:: WORK ITEM ::
Below are records; reproduce exactly the lines from the one that has "Now we extract" through the one that has "use Pegasos and", ends included, and nothing more.

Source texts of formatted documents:

============

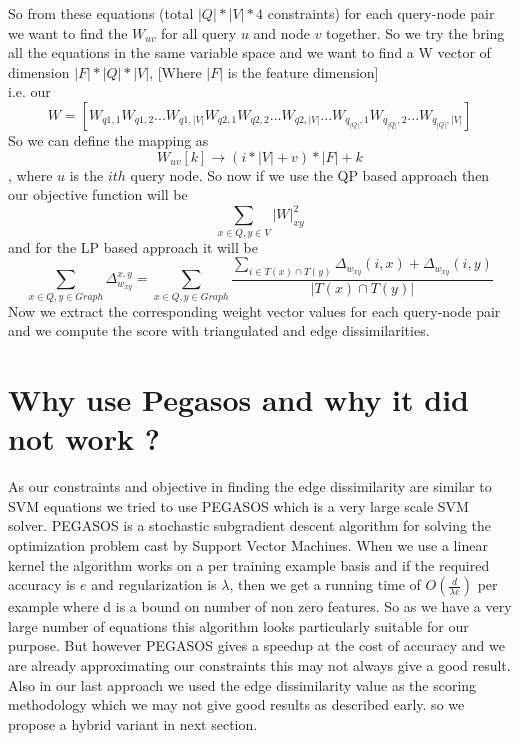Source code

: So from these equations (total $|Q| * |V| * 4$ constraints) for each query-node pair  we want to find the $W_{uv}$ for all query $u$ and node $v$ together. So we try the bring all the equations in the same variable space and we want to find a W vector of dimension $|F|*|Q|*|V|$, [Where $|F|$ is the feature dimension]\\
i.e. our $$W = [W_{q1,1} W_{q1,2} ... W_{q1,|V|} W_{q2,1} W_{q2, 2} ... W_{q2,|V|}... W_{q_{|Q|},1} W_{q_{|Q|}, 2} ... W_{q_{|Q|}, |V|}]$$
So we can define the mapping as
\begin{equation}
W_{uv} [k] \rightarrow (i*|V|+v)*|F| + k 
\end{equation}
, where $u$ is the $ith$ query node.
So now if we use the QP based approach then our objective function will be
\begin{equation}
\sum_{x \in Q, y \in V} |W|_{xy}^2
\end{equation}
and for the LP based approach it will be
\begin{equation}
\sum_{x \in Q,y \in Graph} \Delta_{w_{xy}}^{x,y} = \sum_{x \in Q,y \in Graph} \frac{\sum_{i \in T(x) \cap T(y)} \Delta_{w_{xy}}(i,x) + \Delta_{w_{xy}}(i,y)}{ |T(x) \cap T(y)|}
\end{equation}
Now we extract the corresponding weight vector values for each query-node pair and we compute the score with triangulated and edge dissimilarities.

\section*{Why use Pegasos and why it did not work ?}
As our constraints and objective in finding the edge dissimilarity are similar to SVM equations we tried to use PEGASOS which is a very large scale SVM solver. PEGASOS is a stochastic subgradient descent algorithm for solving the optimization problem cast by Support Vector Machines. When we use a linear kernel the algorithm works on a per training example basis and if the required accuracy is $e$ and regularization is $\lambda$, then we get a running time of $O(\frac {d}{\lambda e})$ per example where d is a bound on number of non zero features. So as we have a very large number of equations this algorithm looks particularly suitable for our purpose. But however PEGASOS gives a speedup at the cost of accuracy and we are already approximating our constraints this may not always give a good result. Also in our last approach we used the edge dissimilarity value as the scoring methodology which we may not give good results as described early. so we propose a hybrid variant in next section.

============

:: WRITTEN SOLUTION ::
Now we extract the corresponding weight vector values for each query-node pair and we compute the score with triangulated and edge dissimilarities.

\section*{Why use Pegasos and why it did not work ?}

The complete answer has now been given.